Your assignment
Once the line containing "backgrounds the attacker" is found in the listing below, return it and each line after it through the last, exactly as given.

Excerpted records

=== Begin Enclosure ===

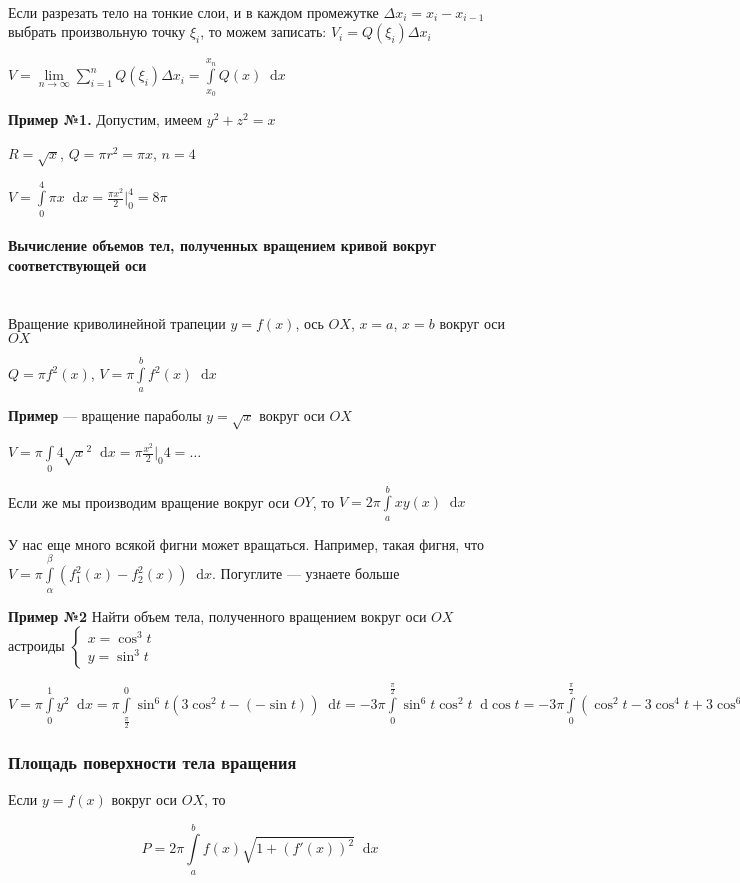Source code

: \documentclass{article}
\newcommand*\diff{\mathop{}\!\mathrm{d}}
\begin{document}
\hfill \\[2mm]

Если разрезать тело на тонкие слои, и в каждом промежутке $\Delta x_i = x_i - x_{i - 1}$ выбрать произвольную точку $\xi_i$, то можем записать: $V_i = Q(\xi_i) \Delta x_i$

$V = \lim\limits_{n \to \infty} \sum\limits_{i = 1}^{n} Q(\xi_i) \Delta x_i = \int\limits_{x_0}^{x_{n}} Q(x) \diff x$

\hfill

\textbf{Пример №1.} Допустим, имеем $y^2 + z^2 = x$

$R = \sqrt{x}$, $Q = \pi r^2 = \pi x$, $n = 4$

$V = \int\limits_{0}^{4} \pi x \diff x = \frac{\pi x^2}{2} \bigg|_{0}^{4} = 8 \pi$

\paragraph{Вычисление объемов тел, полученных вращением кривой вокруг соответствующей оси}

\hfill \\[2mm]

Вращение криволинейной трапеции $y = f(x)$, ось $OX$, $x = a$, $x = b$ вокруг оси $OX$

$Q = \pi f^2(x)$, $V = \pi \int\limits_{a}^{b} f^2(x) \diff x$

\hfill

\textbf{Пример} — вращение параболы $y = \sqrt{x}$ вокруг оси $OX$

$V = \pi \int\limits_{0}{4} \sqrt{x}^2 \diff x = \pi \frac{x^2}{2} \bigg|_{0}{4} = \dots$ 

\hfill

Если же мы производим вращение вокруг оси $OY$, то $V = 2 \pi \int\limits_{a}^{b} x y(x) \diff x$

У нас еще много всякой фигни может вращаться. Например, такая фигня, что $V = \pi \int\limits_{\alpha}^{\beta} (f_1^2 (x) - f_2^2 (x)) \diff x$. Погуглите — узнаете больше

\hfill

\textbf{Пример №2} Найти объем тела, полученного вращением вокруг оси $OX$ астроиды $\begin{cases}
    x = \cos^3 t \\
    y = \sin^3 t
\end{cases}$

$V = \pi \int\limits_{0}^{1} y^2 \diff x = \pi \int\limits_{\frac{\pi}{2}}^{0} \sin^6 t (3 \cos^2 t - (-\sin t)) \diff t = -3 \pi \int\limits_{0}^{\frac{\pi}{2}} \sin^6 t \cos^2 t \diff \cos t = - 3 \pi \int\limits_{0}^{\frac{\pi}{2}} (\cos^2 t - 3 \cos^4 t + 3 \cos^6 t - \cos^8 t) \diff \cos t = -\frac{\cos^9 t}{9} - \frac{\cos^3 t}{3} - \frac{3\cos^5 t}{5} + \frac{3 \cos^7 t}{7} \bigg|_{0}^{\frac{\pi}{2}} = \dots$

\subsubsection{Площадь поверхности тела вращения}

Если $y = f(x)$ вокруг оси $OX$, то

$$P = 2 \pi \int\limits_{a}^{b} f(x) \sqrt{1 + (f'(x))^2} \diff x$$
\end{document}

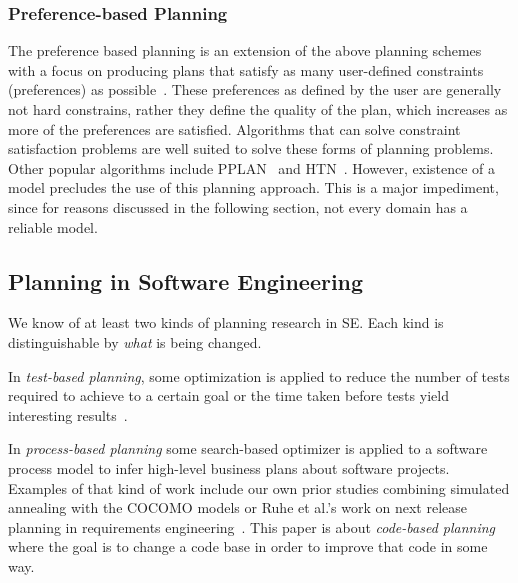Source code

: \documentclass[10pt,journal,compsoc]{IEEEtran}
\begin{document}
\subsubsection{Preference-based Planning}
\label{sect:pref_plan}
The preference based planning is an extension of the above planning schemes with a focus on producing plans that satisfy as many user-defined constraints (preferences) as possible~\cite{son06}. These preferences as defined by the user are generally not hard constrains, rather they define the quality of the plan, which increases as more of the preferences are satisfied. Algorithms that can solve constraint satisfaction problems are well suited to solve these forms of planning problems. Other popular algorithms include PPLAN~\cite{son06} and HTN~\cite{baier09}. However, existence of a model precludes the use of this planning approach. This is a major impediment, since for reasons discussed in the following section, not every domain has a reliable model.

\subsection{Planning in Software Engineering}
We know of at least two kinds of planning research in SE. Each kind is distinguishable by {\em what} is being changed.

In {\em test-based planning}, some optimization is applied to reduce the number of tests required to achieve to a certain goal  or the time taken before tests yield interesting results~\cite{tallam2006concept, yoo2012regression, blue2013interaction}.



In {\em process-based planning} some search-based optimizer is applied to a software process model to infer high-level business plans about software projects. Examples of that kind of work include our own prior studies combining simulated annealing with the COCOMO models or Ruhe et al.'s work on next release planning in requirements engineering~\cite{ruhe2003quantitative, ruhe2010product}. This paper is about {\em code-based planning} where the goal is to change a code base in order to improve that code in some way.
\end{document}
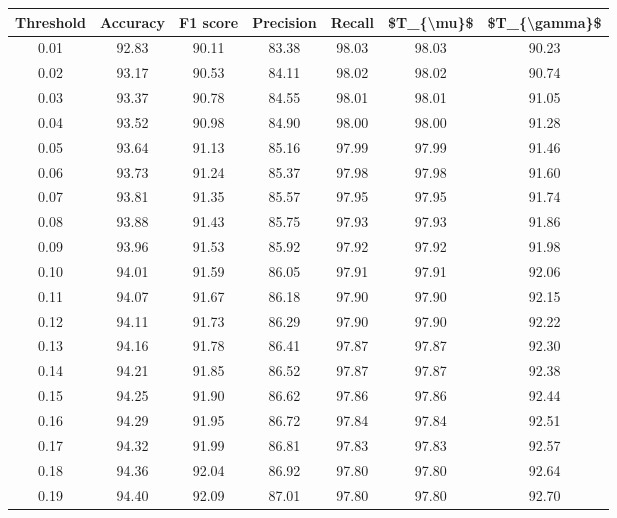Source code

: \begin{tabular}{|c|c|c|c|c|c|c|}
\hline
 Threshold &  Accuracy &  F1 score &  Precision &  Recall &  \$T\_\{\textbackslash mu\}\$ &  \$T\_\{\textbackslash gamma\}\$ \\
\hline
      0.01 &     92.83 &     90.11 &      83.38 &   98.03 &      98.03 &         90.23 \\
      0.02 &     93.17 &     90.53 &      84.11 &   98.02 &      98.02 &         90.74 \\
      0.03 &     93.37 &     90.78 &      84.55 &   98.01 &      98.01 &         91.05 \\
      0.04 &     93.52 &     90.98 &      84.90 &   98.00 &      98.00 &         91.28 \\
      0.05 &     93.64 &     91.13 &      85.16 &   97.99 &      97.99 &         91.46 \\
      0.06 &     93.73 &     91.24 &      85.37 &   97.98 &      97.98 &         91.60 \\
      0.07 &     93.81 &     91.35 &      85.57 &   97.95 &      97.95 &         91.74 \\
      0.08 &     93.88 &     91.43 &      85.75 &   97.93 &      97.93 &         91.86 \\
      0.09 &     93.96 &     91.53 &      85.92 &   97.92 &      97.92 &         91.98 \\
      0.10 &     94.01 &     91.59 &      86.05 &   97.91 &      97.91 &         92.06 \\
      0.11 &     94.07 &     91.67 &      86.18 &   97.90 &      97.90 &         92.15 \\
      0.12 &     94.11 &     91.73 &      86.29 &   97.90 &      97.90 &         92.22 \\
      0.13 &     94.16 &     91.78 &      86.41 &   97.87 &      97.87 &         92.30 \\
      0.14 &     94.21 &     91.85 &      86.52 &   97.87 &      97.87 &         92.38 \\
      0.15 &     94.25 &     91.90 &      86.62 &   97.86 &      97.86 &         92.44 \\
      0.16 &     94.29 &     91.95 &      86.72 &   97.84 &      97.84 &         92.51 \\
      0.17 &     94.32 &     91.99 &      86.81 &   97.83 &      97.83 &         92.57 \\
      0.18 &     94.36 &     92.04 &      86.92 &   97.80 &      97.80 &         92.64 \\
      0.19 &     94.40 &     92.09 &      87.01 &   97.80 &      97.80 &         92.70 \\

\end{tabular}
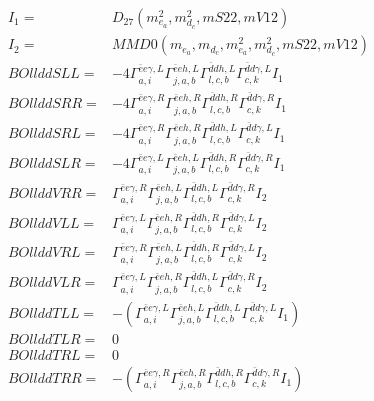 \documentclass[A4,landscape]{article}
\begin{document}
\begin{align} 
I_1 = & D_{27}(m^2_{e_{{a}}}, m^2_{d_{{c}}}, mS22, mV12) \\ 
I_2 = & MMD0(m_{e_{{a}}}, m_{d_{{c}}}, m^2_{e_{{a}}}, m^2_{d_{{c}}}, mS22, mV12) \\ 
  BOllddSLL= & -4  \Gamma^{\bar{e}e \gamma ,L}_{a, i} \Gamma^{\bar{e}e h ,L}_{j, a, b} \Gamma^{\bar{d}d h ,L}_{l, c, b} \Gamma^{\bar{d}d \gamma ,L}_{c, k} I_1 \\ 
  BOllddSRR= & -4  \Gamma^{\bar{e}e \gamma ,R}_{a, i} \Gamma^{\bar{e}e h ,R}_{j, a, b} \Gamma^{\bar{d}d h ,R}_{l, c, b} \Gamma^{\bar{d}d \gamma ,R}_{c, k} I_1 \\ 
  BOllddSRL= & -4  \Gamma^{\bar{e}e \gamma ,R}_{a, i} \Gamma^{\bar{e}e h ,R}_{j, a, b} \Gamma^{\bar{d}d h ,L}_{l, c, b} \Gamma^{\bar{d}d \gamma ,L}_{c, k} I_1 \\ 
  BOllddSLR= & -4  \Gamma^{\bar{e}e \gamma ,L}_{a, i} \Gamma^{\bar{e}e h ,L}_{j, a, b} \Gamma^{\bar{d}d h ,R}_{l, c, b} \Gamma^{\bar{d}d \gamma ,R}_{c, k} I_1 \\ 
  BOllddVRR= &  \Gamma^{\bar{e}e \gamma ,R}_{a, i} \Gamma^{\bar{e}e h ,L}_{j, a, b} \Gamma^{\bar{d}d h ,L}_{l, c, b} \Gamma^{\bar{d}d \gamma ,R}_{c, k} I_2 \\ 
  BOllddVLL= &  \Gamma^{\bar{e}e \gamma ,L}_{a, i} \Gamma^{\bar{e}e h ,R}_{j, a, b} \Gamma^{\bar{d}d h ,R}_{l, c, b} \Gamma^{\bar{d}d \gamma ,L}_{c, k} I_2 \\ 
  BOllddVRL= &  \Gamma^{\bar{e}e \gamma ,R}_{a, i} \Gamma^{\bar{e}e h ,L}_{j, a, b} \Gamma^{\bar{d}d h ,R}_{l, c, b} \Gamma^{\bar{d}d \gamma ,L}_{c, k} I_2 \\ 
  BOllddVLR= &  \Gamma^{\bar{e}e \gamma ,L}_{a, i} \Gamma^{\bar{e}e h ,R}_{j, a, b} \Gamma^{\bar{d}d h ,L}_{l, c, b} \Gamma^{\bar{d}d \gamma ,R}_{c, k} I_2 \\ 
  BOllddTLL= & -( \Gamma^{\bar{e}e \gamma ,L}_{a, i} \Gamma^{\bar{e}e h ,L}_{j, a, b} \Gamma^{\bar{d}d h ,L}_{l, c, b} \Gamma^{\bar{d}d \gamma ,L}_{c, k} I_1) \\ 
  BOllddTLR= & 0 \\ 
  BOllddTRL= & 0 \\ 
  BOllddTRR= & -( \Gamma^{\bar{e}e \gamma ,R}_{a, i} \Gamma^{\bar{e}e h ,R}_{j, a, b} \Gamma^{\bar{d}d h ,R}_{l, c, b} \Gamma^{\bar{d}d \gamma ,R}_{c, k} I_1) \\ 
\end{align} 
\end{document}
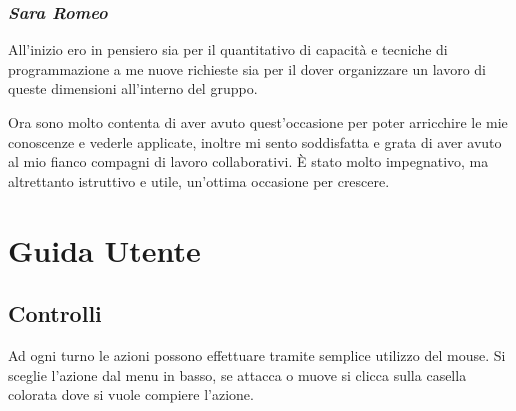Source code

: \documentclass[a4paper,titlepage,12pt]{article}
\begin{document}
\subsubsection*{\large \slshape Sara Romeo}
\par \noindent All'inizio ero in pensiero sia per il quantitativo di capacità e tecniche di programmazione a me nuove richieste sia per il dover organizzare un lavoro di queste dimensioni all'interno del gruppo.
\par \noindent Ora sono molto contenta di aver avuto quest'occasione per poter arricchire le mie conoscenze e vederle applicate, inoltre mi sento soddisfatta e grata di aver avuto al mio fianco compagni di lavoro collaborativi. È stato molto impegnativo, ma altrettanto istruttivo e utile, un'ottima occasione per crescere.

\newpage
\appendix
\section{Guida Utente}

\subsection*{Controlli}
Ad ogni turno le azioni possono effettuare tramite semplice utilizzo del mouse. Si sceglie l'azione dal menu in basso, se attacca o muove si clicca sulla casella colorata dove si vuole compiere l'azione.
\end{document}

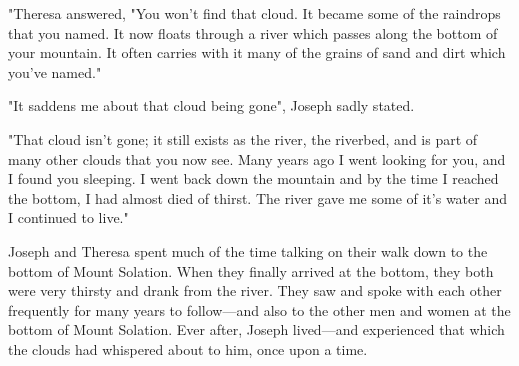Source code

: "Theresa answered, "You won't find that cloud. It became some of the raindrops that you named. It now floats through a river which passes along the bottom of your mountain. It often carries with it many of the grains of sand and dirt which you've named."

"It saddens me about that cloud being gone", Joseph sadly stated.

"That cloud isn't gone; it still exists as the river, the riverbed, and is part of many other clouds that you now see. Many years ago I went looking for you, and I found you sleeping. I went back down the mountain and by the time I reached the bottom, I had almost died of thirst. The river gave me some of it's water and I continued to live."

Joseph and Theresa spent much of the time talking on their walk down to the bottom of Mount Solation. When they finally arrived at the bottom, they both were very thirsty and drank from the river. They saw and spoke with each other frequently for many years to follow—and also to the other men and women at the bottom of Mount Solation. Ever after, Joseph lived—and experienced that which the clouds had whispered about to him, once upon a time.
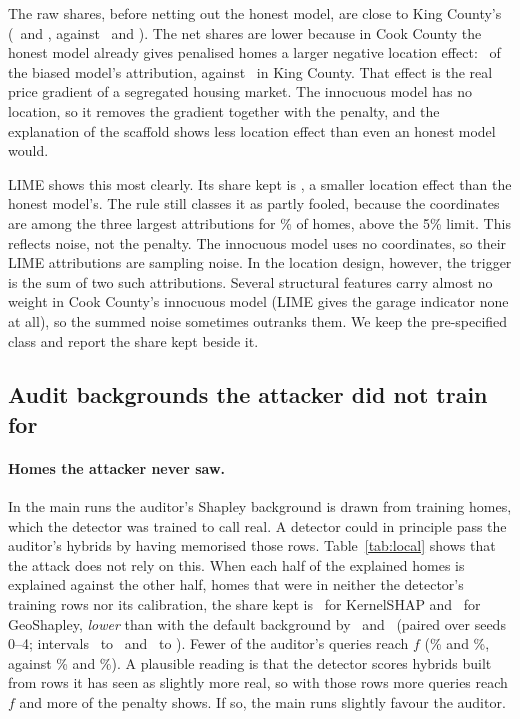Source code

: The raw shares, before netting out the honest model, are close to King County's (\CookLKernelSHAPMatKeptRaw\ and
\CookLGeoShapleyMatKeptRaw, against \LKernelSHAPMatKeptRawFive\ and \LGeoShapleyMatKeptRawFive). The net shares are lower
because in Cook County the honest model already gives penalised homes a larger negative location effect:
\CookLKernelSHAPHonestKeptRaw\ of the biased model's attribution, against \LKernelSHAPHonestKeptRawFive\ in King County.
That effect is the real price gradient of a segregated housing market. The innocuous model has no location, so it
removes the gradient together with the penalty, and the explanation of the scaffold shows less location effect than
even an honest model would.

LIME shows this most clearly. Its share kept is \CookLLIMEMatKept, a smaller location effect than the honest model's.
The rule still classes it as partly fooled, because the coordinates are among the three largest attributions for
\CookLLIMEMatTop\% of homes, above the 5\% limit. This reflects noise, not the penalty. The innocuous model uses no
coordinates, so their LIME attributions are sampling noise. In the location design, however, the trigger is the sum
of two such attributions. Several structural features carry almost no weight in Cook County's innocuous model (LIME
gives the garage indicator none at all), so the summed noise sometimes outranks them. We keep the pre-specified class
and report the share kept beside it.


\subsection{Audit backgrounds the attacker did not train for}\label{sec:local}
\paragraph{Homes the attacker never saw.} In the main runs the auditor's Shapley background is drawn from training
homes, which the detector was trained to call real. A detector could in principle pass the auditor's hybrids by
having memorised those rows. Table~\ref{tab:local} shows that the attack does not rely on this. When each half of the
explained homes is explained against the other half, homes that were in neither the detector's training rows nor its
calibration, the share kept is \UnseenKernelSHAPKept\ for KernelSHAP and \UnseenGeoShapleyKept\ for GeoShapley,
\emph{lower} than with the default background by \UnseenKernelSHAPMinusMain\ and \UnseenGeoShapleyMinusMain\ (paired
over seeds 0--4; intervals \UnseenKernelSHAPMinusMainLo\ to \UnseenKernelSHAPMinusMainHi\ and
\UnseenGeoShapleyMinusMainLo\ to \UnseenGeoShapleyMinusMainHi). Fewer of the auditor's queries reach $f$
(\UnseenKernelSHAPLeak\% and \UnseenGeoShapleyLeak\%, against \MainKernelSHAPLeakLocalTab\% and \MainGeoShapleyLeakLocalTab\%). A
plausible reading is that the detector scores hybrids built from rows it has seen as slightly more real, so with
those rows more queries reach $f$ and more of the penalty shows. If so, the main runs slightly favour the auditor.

=== End Enclosure ===

Solved exercise
\subsection{Audit backgrounds the attacker did not train for}\label{sec:local}
\paragraph{Homes the attacker never saw.} In the main runs the auditor's Shapley background is drawn from training
homes, which the detector was trained to call real. A detector could in principle pass the auditor's hybrids by
having memorised those rows. Table~\ref{tab:local} shows that the attack does not rely on this. When each half of the
explained homes is explained against the other half, homes that were in neither the detector's training rows nor its
calibration, the share kept is \UnseenKernelSHAPKept\ for KernelSHAP and \UnseenGeoShapleyKept\ for GeoShapley,
\emph{lower} than with the default background by \UnseenKernelSHAPMinusMain\ and \UnseenGeoShapleyMinusMain\ (paired
over seeds 0--4; intervals \UnseenKernelSHAPMinusMainLo\ to \UnseenKernelSHAPMinusMainHi\ and
\UnseenGeoShapleyMinusMainLo\ to \UnseenGeoShapleyMinusMainHi). Fewer of the auditor's queries reach $f$
(\UnseenKernelSHAPLeak\% and \UnseenGeoShapleyLeak\%, against \MainKernelSHAPLeakLocalTab\% and \MainGeoShapleyLeakLocalTab\%). A
plausible reading is that the detector scores hybrids built from rows it has seen as slightly more real, so with
those rows more queries reach $f$ and more of the penalty shows. If so, the main runs slightly favour the auditor.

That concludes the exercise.